Même si la norme de compression et le format mp3 apparait en 1995, je situe le début de révolution numérique dans l’industrie de la musique à l’apparition du peer to peer – Napster notamment – en 1999.
Pendant plus de quinze ans, l’industrie de la musique a “subi” une double “transformation digitale” suivie dès 2008 d’une mutation des modèles économiques puisque qu’en cinq années, le “business model” de la musique enregistrée est passé de la “possession” à l”accès” Pour cette raison de sa trajectoire est intéressante. D’autres secteurs connaissent depuis cette triple mutation – la transformation numérique, celle du produit, celle du modèle économique – il s’agit de la presse, l’édition littéraire, le cinéma etc…mais je ne vais pas m’étendre car j’ai de nombreuses fois écrit à ce sujet sur ce blog.
Transformations numériques ou conduite du changement ?

Un décalage s’est créé entre l’adoption du numérique par les particuliers et celui des entreprises.
L’étude réalisée par Mc Kinsey, en analysant les composantes du PIB numérique, démontre que la France se classe au 4ème rang de l’échantillon de 13 pays au regard de la consommation privée, mais seulement au 9ème rang en matière d’investissement privé, ce qui suggère qu’en France le PIB numérique est tiré par les consommateurs. Les internautes français ont déjà largement adopté les nouveaux usages numériques alors que les entreprises sont en retard.
Pourquoi les entreprises ont elles pris du retard ?

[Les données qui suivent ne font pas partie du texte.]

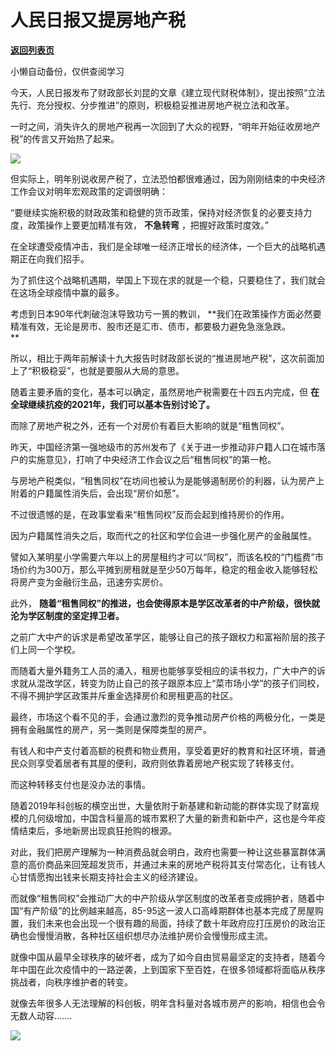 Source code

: # 人民日报又提房地产税

[**返回列表页**](/gzh/政事堂2019)

小懒自动备份，仅供查阅学习

今天，人民日报发布了财政部长刘昆的文章《建立现代财税体制》，提出按照“立法先行、充分授权、分步推进”的原则，积极稳妥推进房地产税立法和改革。  

  

一时之间，消失许久的房地产税再一次回到了大众的视野，“明年开始征收房地产税”的传言又开始热了起来。  

  

![](https://mmbiz.qpic.cn/mmbiz_jpg/rxhS23yu8cPP8FQ9xq5QkqTPZopbCian6UAdicG3EPbARdbUo3x8vvmlqloleDH7Mwp9Q3lwIXVfDnVN5LOYo7AA/640?wx_fmt=jpeg)

  

但实际上，明年别说收房产税了，立法恐怕都很难通过，因为刚刚结束的中央经济工作会议对明年宏观政策的定调很明确：

  

“要继续实施积极的财政政策和稳健的货币政策，保持对经济恢复的必要支持力度，政策操作上要更加精准有效， **不急转弯** ，把握好政策时度效。”

  

在全球遭受疫情冲击，我们是全球唯一经济正增长的经济体，一个巨大的战略机遇期正在向我们招手。

  

为了抓住这个战略机遇期，举国上下现在求的就是一个稳，只要稳住了，我们就会在这场全球疫情中赢的最多。

  

考虑到日本90年代刺破泡沫导致功亏一篑的教训， **我们在政策操作方面必然要精准有效，无论是房市、股市还是汇市、债市，都要极力避免急涨急跌。  
**

  

所以，相比于两年前解读十九大报告时财政部长说的“推进房地产税”，这次前面加上了“积极稳妥”，也就是要服从大局的意思。  

  

随着主要矛盾的变化，基本可以确定，虽然房地产税需要在十四五内完成，但 **在全球继续抗疫的2021年，我们可以基本告别讨论了。**  

  

而除了房地产税之外，还有一个对房价有着巨大影响的就是“租售同权”。

  

昨天，中国经济第一强地级市的苏州发布了《关于进一步推动非户籍人口在城市落户的实施意见》，打响了中央经济工作会议之后“租售同权”的第一枪。

  

与房地产税类似，“租售同权”在坊间也被认为是能够遏制房价的利器，认为房产上附着的户籍属性消失后，会出现“房价如葱”。

  

不过很遗憾的是，在政事堂看来“租售同权”反而会起到维持房价的作用。

  

因为户籍属性消失之后，取而代之的社区和学位会进一步强化房产的金融属性。

  

譬如入某明星小学需要六年以上的房屋租约才可以“同权”，而该名校的“门槛费”市场价约为300万，那么平摊到房租就是至少50万每年，稳定的租金收入能够轻松将房产变为金融衍生品，迅速夯实房价。

  

此外， **随着“租售同权”的推进，也会使得原本是学区改革者的中产阶级，很快就沦为学区制度的坚定捍卫者。**

  

之前广大中产的诉求是希望改革学区，能够让自己的孩子跟权力和富裕阶层的孩子们上同一个学校。

  

而随着大量外籍务工人员的涌入，租房也能够享受相应的读书权力，广大中产的诉求就从混改学区，转变为防止自己的孩子跟原本应上“菜市场小学”的孩子们同校，不得不拥护学区政策并斥重金选择房价和房租更高的社区。

  

最终，市场这个看不见的手，会通过激烈的竞争推动房产价格的两极分化，一类是拥有金融属性的房产，另一类则是保障类型的房产。

  

有钱人和中产支付着高额的税费和物业费用，享受着更好的教育和社区环境，普通民众则享受着居者有其屋的便利，政府则依靠着房地产税实现了转移支付。

  

而这种转移支付也是没办法的事情。

  

随着2019年科创板的横空出世，大量依附于新基建和新动能的群体实现了财富规模的几何级增加，中国含科量高的城市累积了大量的新贵和新中产，这也是今年疫情结束后，多地新房出现疯狂抢购的根源。  

  

对此，我们把房产理解为一种消费品就会明白，政府也需要一种让这些暴富群体满意的高价商品来回笼超发货币，并通过未来的房地产税将其支付常态化，让有钱人心甘情愿掏出钱来长期支持社会主义的经济建设。

  

而就像“租售同权”会推动广大的中产阶级从学区制度的改革者变成拥护者，随着中国“有产阶级”的比例越来越高，85-95这一波人口高峰期群体也基本完成了房屋购置，我们未来也会出现一个很有趣的局面，持续了数十年政府应打压房价的政治正确也会慢慢消散，各种社区组织想尽办法维护房价会慢慢形成主流。

  

就像中国从最早全球秩序的破坏者，成为了如今自由贸易最坚定的支持者，随着今年中国在此次疫情中的一路逆袭，上到国家下至百姓，在很多领域都将面临从秩序挑战者，向秩序维护者的转变。  

  

就像去年很多人无法理解的科创板，明年含科量对各城市房产的影响，相信也会令无数人动容.......

  

![](https://mmbiz.qpic.cn/mmbiz_jpg/rxhS23yu8cPp0iaKAfe0ZsWfgGcY72o9Nror8TicrtnlDsqzY7y4Kum4fM3X0FMEGlbvm9HvZUiaETSnLt4DHNLbQ/640?wx_fmt=jpeg)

-Des organisations en silos non adaptée, par nature, à la transformation numérique qui doit être transversale entre métiers et fonctions.
-Un manque de “talents” : Les entreprises rechigne a embauché des jeunes avec des compétences numériques.
-Un manque d’implication du top management dans les problématiques numériques.
Les grandes entreprises du siècle dernier se sont formées sur des fondamentaux qui ont atteints leurs limites : productivité individuelle, organisation en silos, management vertical et pyramide décisionnelle, verrouillage du marché par des brevets, spécialisation des profils etc.
Les transformations numériques sont souvent un chantier douloureux car les bénéfices ne sont pas tout de suite perçus, mais elle constituent une occasion unique d’enclencher un cercle vertueux en réinvestissant, à terme, les gains de productivité pour améliorer l’offre consommateur et donc accroitre l’avantage concurrentiel.
La conduite du changement est le sujet, les transformations digitales ne sont que le paysage.
La conduite du changement passe par un changement de culture de l’entreprise, largement alimentée par l’evolution des pratiques et méthodes de travail entre collaborateurs.
La résistance au changement est naturelle, surtout quand on annonce des vérités qui donnent le vertige – 60% des jobs de 2025 n ‘existent pas encore – mais la conduite du changement est un préalable nécessaire si les entreprises veulent survivre.
Avant d’être attaquées fortement par des acteurs fortement disruptifs, les entreprises doivent avoir le courage d’adopter des pratiques plus agiles.

La conduite du changement est un impératif urgent pour la survie des entreprises pour leurs marges mais aussi, et surtout, pour leurs hommes.